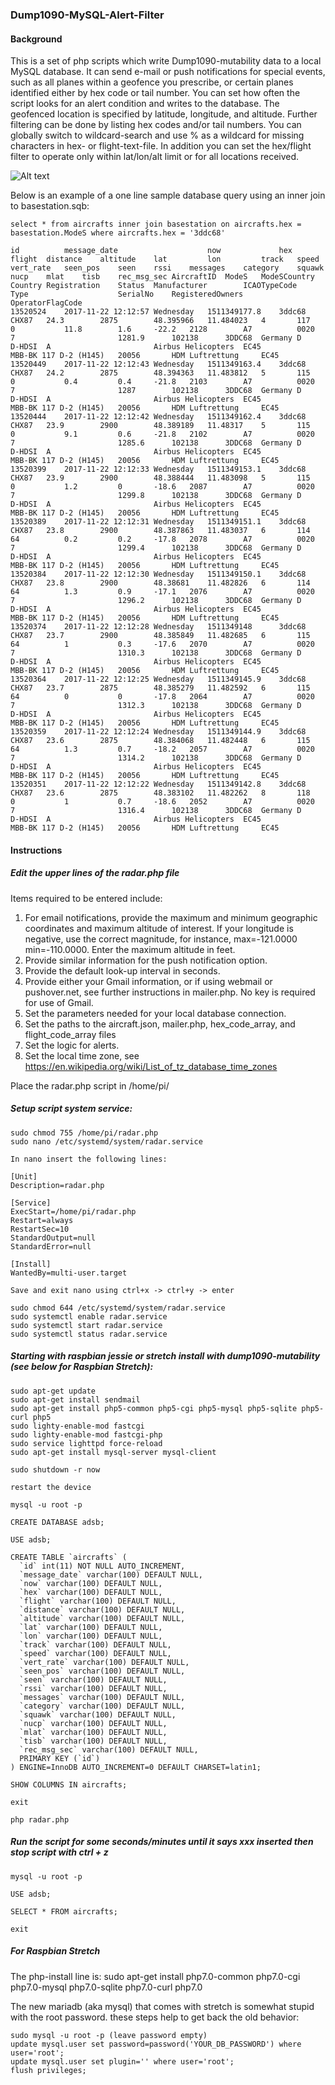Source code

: ### Dump1090-MySQL-Alert-Filter

#### Background
This is a set of php scripts which write Dump1090-mutability data to a local MySQL database. It can send e-mail or push notifications for special events, such as all planes within a geofence you prescribe, or certain planes identified either by hex code or tail number. You can set how often the script looks for an alert condition and writes to the database. The geofenced location is specified by latitude, longitude, and altitude. Further filtering can be done by listing hex codes and/or tail numbers. You can globally switch to wildcard-search and use % as a wildcard for missing characters in hex- or flight-text-file. In addition you can set the hex/flight filter to operate only within lat/lon/alt limit or for all locations received.

![Alt text](screen.png?raw=true "Script running on RaspberryPi")

Below is an example of a one line sample database query using an inner join to basestation.sqb:

    select * from aircrafts inner join basestation on aircrafts.hex = basestation.ModeS where aircrafts.hex = '3ddc68'

    id          message_date                    now             hex     flight  distance    altitude    lat         lon         track   speed   vert_rate   seen_pos    seen    rssi    messages    category    squawk  nucp    mlat    tisb    rec_msg_sec AircraftID  ModeS   ModeSCountry    Country Registration    Status  Manufacturer        ICAOTypeCode    Type                    SerialNo    RegisteredOwners    OperatorFlagCode
    13520524    2017-11-22 12:12:57 Wednesday   1511349177.8    3ddc68  CHX87   24.3        2875        48.395966   11.484023   4       117     0           11.8        1.6     -22.2   2128        A7          0020    7                       1281.9      102138      3DDC68  Germany D       D-HDSI  A                       Airbus Helicopters  EC45            MBB-BK 117 D-2 (H145)   20056       HDM Luftrettung     EC45
    13520449    2017-11-22 12:12:43 Wednesday   1511349163.4    3ddc68  CHX87   24.2        2875        48.394363   11.483812   5       115     0           0.4         0.4     -21.8   2103        A7          0020    7                       1287        102138      3DDC68  Germany D       D-HDSI  A                       Airbus Helicopters  EC45            MBB-BK 117 D-2 (H145)   20056       HDM Luftrettung     EC45
    13520444    2017-11-22 12:12:42 Wednesday   1511349162.4    3ddc68  CHX87   23.9        2900        48.389189   11.48317    5       115     0           9.1         0.6     -21.8   2102        A7          0020    7                       1285.6      102138      3DDC68  Germany D       D-HDSI  A                       Airbus Helicopters  EC45            MBB-BK 117 D-2 (H145)   20056       HDM Luftrettung     EC45
    13520399    2017-11-22 12:12:33 Wednesday   1511349153.1    3ddc68  CHX87   23.9        2900        48.388444   11.483098   5       115     0           1.2         0       -18.6   2087        A7          0020    7                       1299.8      102138      3DDC68  Germany D       D-HDSI  A                       Airbus Helicopters  EC45            MBB-BK 117 D-2 (H145)   20056       HDM Luftrettung     EC45
    13520389    2017-11-22 12:12:31 Wednesday   1511349151.1    3ddc68  CHX87   23.8        2900        48.387863   11.483037   6       114     64          0.2         0.2     -17.8   2078        A7          0020    7                       1299.4      102138      3DDC68  Germany D       D-HDSI  A                       Airbus Helicopters  EC45            MBB-BK 117 D-2 (H145)   20056       HDM Luftrettung     EC45
    13520384    2017-11-22 12:12:30 Wednesday   1511349150.1    3ddc68  CHX87   23.8        2900        48.38681    11.482826   6       114     64          1.3         0.9     -17.1   2076        A7          0020    7                       1296.2      102138      3DDC68  Germany D       D-HDSI  A                       Airbus Helicopters  EC45            MBB-BK 117 D-2 (H145)   20056       HDM Luftrettung     EC45
    13520374    2017-11-22 12:12:28 Wednesday   1511349148      3ddc68  CHX87   23.7        2900        48.385849   11.482685   6       115     64          1           0.3     -17.6   2070        A7          0020    7                       1310.3      102138      3DDC68  Germany D       D-HDSI  A                       Airbus Helicopters  EC45            MBB-BK 117 D-2 (H145)   20056       HDM Luftrettung     EC45
    13520364    2017-11-22 12:12:25 Wednesday   1511349145.9    3ddc68  CHX87   23.7        2875        48.385279   11.482592   6       115     64          0           0       -17.8   2064        A7          0020    7                       1312.3      102138      3DDC68  Germany D       D-HDSI  A                       Airbus Helicopters  EC45            MBB-BK 117 D-2 (H145)   20056       HDM Luftrettung     EC45
    13520359    2017-11-22 12:12:24 Wednesday   1511349144.9    3ddc68  CHX87   23.6        2875        48.384068   11.482448   6       115     64          1.3         0.7     -18.2   2057        A7          0020    7                       1314.2      102138      3DDC68  Germany D       D-HDSI  A                       Airbus Helicopters  EC45            MBB-BK 117 D-2 (H145)   20056       HDM Luftrettung     EC45
    13520351    2017-11-22 12:12:22 Wednesday   1511349142.8    3ddc68  CHX87   23.6        2875        48.383102   11.482262   8       118     0           1           0.7     -18.6   2052        A7          0020    7                       1316.4      102138      3DDC68  Germany D       D-HDSI  A                       Airbus Helicopters  EC45            MBB-BK 117 D-2 (H145)   20056       HDM Luftrettung     EC45
                                                                                                                                                                                                                                                                                                                                                                                                                            
                                                                                                                                                                                                                                                                                                                                                                    
                                                                                                                                                                                                                                                                                                                                                                                                                                                                                                                                                                                                                                                                                                   
                                                                                                                                                                                                                                                                                                                                                                                                                                        
                                                                                                                                                                                                                                                                                                                                                                                                                               
#### Instructions
##### Edit the upper lines of the radar.php file

Items required to be entered include:

1. For email notifications, provide the maximum and minimum geographic coordinates and maximum altitude of interest. If your longitude is negative, use the correct magnitude, for instance, max=-121.0000 min=-110.0000. Enter the maximum altitude in feet. 
2. Provide similar information for the push notification option. 
3. Provide the default look-up interval in seconds.
4. Provide either your Gmail information, or if using webmail or pushover.net, see further instructions in mailer.php. No key is required for use of Gmail.
5. Set the parameters needed for your local database connection.
6. Set the paths to the aircraft.json, mailer.php, hex_code_array, and flight_code_array files
7. Set the logic for alerts.
8. Set the local time zone, see https://en.wikipedia.org/wiki/List_of_tz_database_time_zones
   
Place the radar.php script in /home/pi/ 

##### Setup script system service:

    sudo chmod 755 /home/pi/radar.php
    sudo nano /etc/systemd/system/radar.service

    In nano insert the following lines:

    [Unit]
    Description=radar.php
    
    [Service]
    ExecStart=/home/pi/radar.php
    Restart=always
    RestartSec=10
    StandardOutput=null
    StandardError=null
    
    [Install]
    WantedBy=multi-user.target

    Save and exit nano using ctrl+x -> ctrl+y -> enter

    sudo chmod 644 /etc/systemd/system/radar.service
    sudo systemctl enable radar.service
    sudo systemctl start radar.service
    sudo systemctl status radar.service
    
##### Starting with raspbian jessie or stretch install with dump1090-mutability (see below for Raspbian Stretch):
    
    sudo apt-get update
    sudo apt-get install sendmail
    sudo apt-get install php5-common php5-cgi php5-mysql php5-sqlite php5-curl php5
    sudo lighty-enable-mod fastcgi
    sudo lighty-enable-mod fastcgi-php
    sudo service lighttpd force-reload
    sudo apt-get install mysql-server mysql-client
    
    sudo shutdown -r now
    
    restart the device
    
    mysql -u root -p
    
    CREATE DATABASE adsb;
    
    USE adsb;
    
    CREATE TABLE `aircrafts` (
      `id` int(11) NOT NULL AUTO_INCREMENT,
      `message_date` varchar(100) DEFAULT NULL,
      `now` varchar(100) DEFAULT NULL,
      `hex` varchar(100) DEFAULT NULL,
      `flight` varchar(100) DEFAULT NULL,
      `distance` varchar(100) DEFAULT NULL,
      `altitude` varchar(100) DEFAULT NULL,
      `lat` varchar(100) DEFAULT NULL,
      `lon` varchar(100) DEFAULT NULL,
      `track` varchar(100) DEFAULT NULL,
      `speed` varchar(100) DEFAULT NULL,
      `vert_rate` varchar(100) DEFAULT NULL,
      `seen_pos` varchar(100) DEFAULT NULL,
      `seen` varchar(100) DEFAULT NULL,
      `rssi` varchar(100) DEFAULT NULL,
      `messages` varchar(100) DEFAULT NULL,
      `category` varchar(100) DEFAULT NULL,
      `squawk` varchar(100) DEFAULT NULL,
      `nucp` varchar(100) DEFAULT NULL,
      `mlat` varchar(100) DEFAULT NULL,
      `tisb` varchar(100) DEFAULT NULL,
      `rec_msg_sec` varchar(100) DEFAULT NULL,
      PRIMARY KEY (`id`)
    ) ENGINE=InnoDB AUTO_INCREMENT=0 DEFAULT CHARSET=latin1;
    
    SHOW COLUMNS IN aircrafts;
    
    exit
    
    php radar.php

##### Run the script for some seconds/minutes until it says xxx inserted then stop script with ctrl + z
    
    mysql -u root -p
    
    USE adsb;
    
    SELECT * FROM aircrafts;
    
    exit
    
##### For Raspbian Stretch 
The php-install line is:
    sudo apt-get install php7.0-common php7.0-cgi php7.0-mysql php7.0-sqlite php7.0-curl php7.0
    
The new mariadb (aka mysql) that comes with stretch is somewhat stupid with the root password. these steps help to get back the old behavior:
    
    sudo mysql -u root -p (leave password empty)
    update mysql.user set password=password('YOUR_DB_PASSWORD') where user='root';
    update mysql.user set plugin='' where user='root';
    flush privileges;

____________

REQUIREMENT: Exactly as they appear, print the lines of the listing above from its first line through the line that contains "select * from aircrafts inner", minus the pictures.

YOUR RESPONSE:
Source code

: ### Dump1090-MySQL-Alert-Filter

#### Background
This is a set of php scripts which write Dump1090-mutability data to a local MySQL database. It can send e-mail or push notifications for special events, such as all planes within a geofence you prescribe, or certain planes identified either by hex code or tail number. You can set how often the script looks for an alert condition and writes to the database. The geofenced location is specified by latitude, longitude, and altitude. Further filtering can be done by listing hex codes and/or tail numbers. You can globally switch to wildcard-search and use % as a wildcard for missing characters in hex- or flight-text-file. In addition you can set the hex/flight filter to operate only within lat/lon/alt limit or for all locations received.

![Alt text](screen.png?raw=true "Script running on RaspberryPi")

Below is an example of a one line sample database query using an inner join to basestation.sqb:

    select * from aircrafts inner join basestation on aircrafts.hex = basestation.ModeS where aircrafts.hex = '3ddc68'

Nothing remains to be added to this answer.